> **WHAT YOU WILL DO**
Find every line in the records below that holds the word "return", and copy each one.

> **DATA EXTRACTS**

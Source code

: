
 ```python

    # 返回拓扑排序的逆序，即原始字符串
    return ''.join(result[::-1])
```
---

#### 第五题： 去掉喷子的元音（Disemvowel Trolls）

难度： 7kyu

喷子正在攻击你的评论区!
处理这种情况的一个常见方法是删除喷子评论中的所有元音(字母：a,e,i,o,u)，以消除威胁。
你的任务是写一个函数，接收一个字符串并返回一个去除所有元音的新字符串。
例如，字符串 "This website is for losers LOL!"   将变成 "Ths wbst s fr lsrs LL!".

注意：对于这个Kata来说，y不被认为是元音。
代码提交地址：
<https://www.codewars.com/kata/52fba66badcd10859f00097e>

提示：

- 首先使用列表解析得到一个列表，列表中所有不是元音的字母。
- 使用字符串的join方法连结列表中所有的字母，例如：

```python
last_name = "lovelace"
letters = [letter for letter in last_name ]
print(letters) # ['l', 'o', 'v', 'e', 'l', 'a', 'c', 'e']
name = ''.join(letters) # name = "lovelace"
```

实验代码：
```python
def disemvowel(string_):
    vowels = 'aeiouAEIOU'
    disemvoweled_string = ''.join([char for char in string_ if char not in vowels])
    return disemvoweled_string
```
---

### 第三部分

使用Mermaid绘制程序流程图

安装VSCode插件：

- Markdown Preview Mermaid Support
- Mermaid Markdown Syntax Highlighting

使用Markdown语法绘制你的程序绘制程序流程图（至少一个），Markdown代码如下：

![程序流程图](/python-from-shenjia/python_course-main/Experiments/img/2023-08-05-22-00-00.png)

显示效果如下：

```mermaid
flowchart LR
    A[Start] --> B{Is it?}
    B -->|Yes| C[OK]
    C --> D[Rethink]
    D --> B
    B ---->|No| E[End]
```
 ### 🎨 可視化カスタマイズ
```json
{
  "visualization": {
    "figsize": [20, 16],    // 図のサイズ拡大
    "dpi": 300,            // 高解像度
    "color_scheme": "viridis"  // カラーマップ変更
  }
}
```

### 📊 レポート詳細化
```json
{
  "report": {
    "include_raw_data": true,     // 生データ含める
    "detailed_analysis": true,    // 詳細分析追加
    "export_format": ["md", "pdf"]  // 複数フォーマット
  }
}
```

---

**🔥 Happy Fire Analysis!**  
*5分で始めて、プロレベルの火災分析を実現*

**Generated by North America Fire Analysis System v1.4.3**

> **REPLY TO THE EXERCISE**
    return ''.join(result[::-1])
    return disemvoweled_string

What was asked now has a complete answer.